Suppose $X$ has a partial ordering $\leq$. If $A$ and $B$ are subsets of $X$, we say that $A\leq B$ if and only if $A \subseteq B$ and for $b \in B$, $b \leq a \in A$ implies $b \in A$. Now, if $F$ is a collection of well ordered subsets (by the ordering on $X$) of $X$ such that for $C, D \in F$ either $C\leq D$ or $ D\leq C$, then prove that the union $\bigcup_{C \in F} C$ is well ordered. I can prove that the union is totally ordered, but I cannot find a least element for a subset of the union. How would I go about that?

Answer 1

Okay, I misread the problem as saying that $F$ was a well-ordered collection (under the order defined on $\mathcal{P}(X)$) of well-ordered subsets of $X$.

Hint. Let $R$ be a nonempty subset of $\cup_{C\in F} C$. Let $I=\{D\in F\mid D\cap R\neq \varnothing\}$.

Since $I$ is nonempty, and is a subset of $F$, it has a least element $D_0$. And $R\cap D_0\neq\varnothing$. Try the least element of $R\cap D_0$.

---

This is a bit subtler. If $C$ and $D$ are well-ordered subsets of $X$, and $C\leq D$, then $C$ is what is called an initial segment of $D$. What you are asked to prove is that if you have a collection of well-ordered subsets of a poset $X$, with the property that given any two sets in the collection one is an initial segment of the other, then the union is well-ordered.

We may assume that the union is nonempty (for if it is empty, it is trivially well-ordered). Let $R$ be a nonempty subset of $\cup_{C\in F}C$. Let $r\in R$. Then there exists $C_r\in F$ such that $r\in C_r$, and so in particular, $R\cap C_r\neq\varnothing$. Let $r_0$ be the least element of $R\cap C_r$, which exists since $C_r$ is well-ordered.

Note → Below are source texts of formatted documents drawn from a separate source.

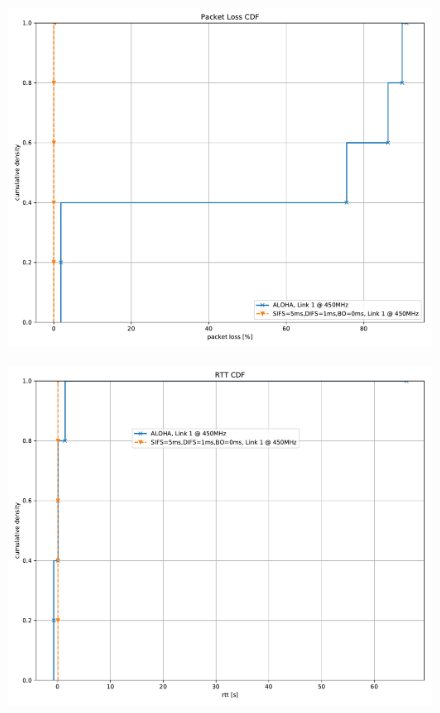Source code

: \documentclass{article}
\begin{document}
\begin{figure}
	\includegraphics[width=\textwidth]{aloha_no_bo/cdf/packet_loss_cdf}
\end{figure}

\begin{figure}
	\includegraphics[width=\textwidth]{aloha_no_bo/cdf/rtt_cdf}
\end{figure}
\end{document}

I claim that $r_0$ is the least element of $R$. Indeed, let $s\in R$; then there exists $C_s\in F$ such that $s\in C_s$. Now, either $C_r$ is an initial segment of $C_s$ (that is, $C_r\leq C_s)$ or $C_s$ is an initial segment of $C_r$ (that is, $C_s\leq C_r$).

If $C_s\leq C_r$, then $C_s\subseteq C_r$, and hence $s\in C_s\cap R \subseteq C_r\cap R$. Since $r_0$ is the least element of $C_r\cap R$, then $r_0\leq s$.

If $C_r\leq C_s$, then $s\leq r_0$ implies that $s\in C_r$ (since $r_0\in C_r$ and $s\leq r_0$), and hence $s\in C_r\cap R$, and thus $r_0\leq s$, so in fact we have $r_0=s$.

Either way, $r_0\leq s$. This proves that $r_0$ is the least element of $R$.

Thus, $\cup_{C\in F} C$ is well-ordered.